The Chief lands the bomber on the desk next to the fighter jets. “I brought that one just for you. There's fifteen-hundred more where that came from. Life size, with real bombs.”
“Yeah! Let's bomb the shit out of them.” Forty-five slams the bomb back into the ketchup, then pops it into his mouth like a sucker.
“Out of who?” says Chris. Forty-five spits the bomb at him. It hits his shirt, leaving a small red stain.
“I've got a few targets for you,” says the Chief. “I just got word that Forty-two and Forty-three launched an attack on a camp full of innocent homeless people. We sent in the NICE Boys to bring them in, but they blew up a bridge and escaped. Five of our men died. Real bad deaths, and it's not our fault.”
“What about Forty-four?” says Forty-five.
“Still no sign of him,” says the Chief, “but I've got good news. I just heard from a reliable source that the,” he looks from side to side as if to be sure that no one else is listening, “C-O-N-S-T-I-T-U-T-I-O-N has been spotted near a rebel base.”

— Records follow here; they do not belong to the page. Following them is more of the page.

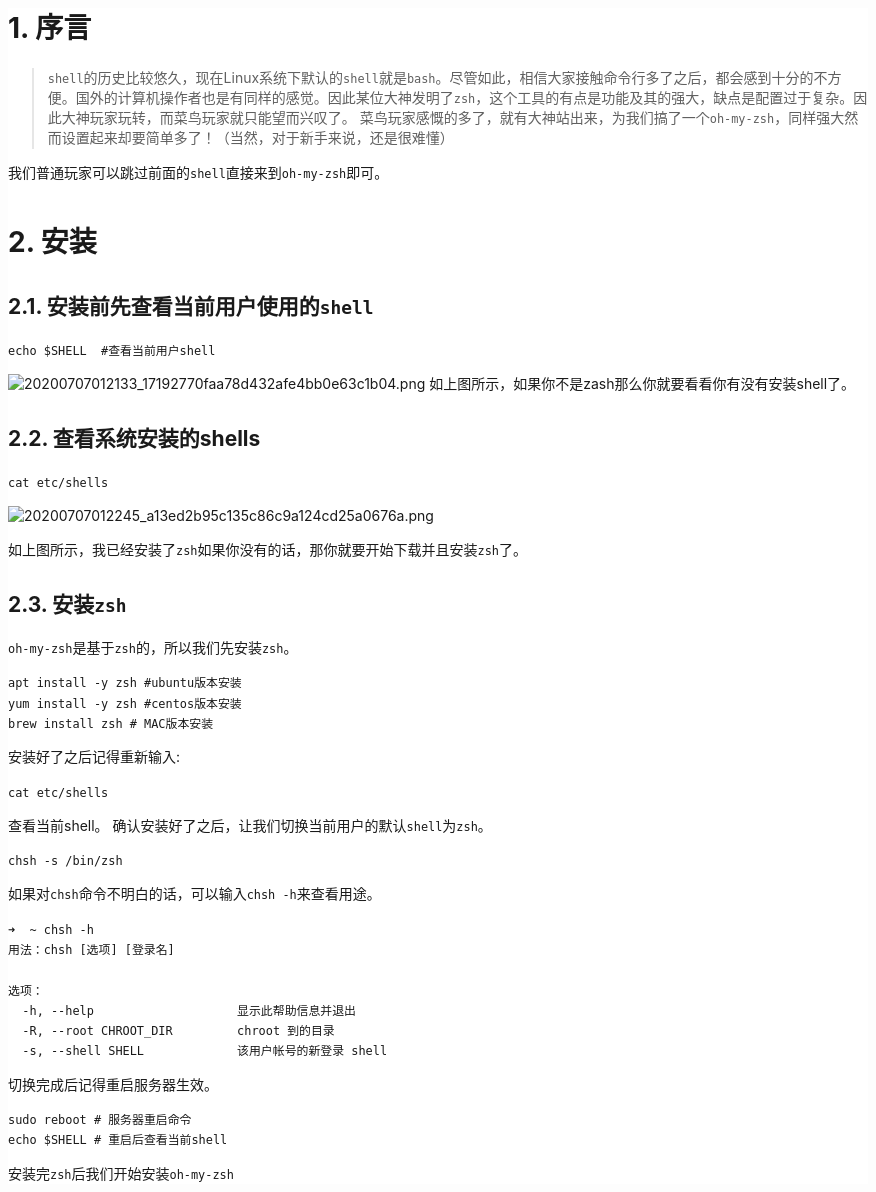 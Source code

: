 # 1. 序言
>`shell`的历史比较悠久，现在Linux系统下默认的`shell`就是`bash`。尽管如此，相信大家接触命令行多了之后，都会感到十分的不方便。国外的计算机操作者也是有同样的感觉。因此某位大神发明了`zsh`，这个工具的有点是功能及其的强大，缺点是配置过于复杂。因此大神玩家玩转，而菜鸟玩家就只能望而兴叹了。
菜鸟玩家感慨的多了，就有大神站出来，为我们搞了一个`oh-my-zsh`，同样强大然而设置起来却要简单多了！（当然，对于新手来说，还是很难懂）

我们普通玩家可以跳过前面的`shell`直接来到`oh-my-zsh`即可。

# 2. 安装

## 2.1. 安装前先查看当前用户使用的`shell`

```shell
echo $SHELL  #查看当前用户shell
```
![20200707012133_17192770faa78d432afe4bb0e63c1b04.png](https://images-1255533533.cos.ap-shanghai.myqcloud.com/20200707012133_17192770faa78d432afe4bb0e63c1b04.png)
如上图所示，如果你不是zash那么你就要看看你有没有安装shell了。

## 2.2. 查看系统安装的shells

```shell
cat etc/shells
```
![20200707012245_a13ed2b95c135c86c9a124cd25a0676a.png](https://images-1255533533.cos.ap-shanghai.myqcloud.com/20200707012245_a13ed2b95c135c86c9a124cd25a0676a.png)

如上图所示，我已经安装了`zsh`如果你没有的话，那你就要开始下载并且安装`zsh`了。

## 2.3. 安装`zsh`

`oh-my-zsh`是基于`zsh`的，所以我们先安装`zsh`。

```shell
apt install -y zsh #ubuntu版本安装
yum install -y zsh #centos版本安装
brew install zsh # MAC版本安装
```
安装好了之后记得重新输入:
```shell
cat etc/shells
```
查看当前shell。
确认安装好了之后，让我们切换当前用户的默认`shell`为`zsh`。
```shell
chsh -s /bin/zsh
```
如果对`chsh`命令不明白的话，可以输入`chsh -h`来查看用途。

```shell
➜  ~ chsh -h
用法：chsh [选项] [登录名]

选项：
  -h, --help                    显示此帮助信息并退出
  -R, --root CHROOT_DIR         chroot 到的目录
  -s, --shell SHELL             该用户帐号的新登录 shell
```
切换完成后记得重启服务器生效。
```shell
sudo reboot # 服务器重启命令
echo $SHELL # 重启后查看当前shell
```
安装完`zsh`后我们开始安装`oh-my-zsh`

The Chief nods, his smile unwavering. “Not only that, but the Constitution, too. You're so smart to spell so good.”
“That's why I'm the Governor.” The Governor dips another chicken finger and takes a bite.
“You sure are,” says the Chief. “You're such a smart Governor. You did such a good job ordering that airstrike on the rebel base.”
Forty-five stops chewing for a second. “Oh, yeah, yeah. The airstrike.”
The Chief nods. “At least a few of the presidents are bound to be there when it happens. And we might just get the Constitution back while we're at it. You know. To keep it safe. There's just a little paperwork to sign. It's boring stuff, so I'll make it quick.” He opens his briefcase and presents a stack of documents to the Governor. "All this says, pretty much, is that you ordered those really tremendous airstrikes. And a few other little things."
“Mm-hmm.” Forty-five signs wherever the Chief points, spotting the papers with grease and ketchup. He tosses the pen at Chris, stuffs the last bite of chicken into his mouth and licks his fingers.
“Good job, sir,” says Chris. “You're in the Clean Plate Club today.”
“I'm not a baby, Chris!” he says through his mouthful.
“Well, I'd better go get started on that airstrike,” says the Chief. “I bet somebody wants a power nap after that big, manly meal.”
“Yeah,” says Forty-five. “Bring me my blanket, Chris. And pillows. I wanna do a desk fort.”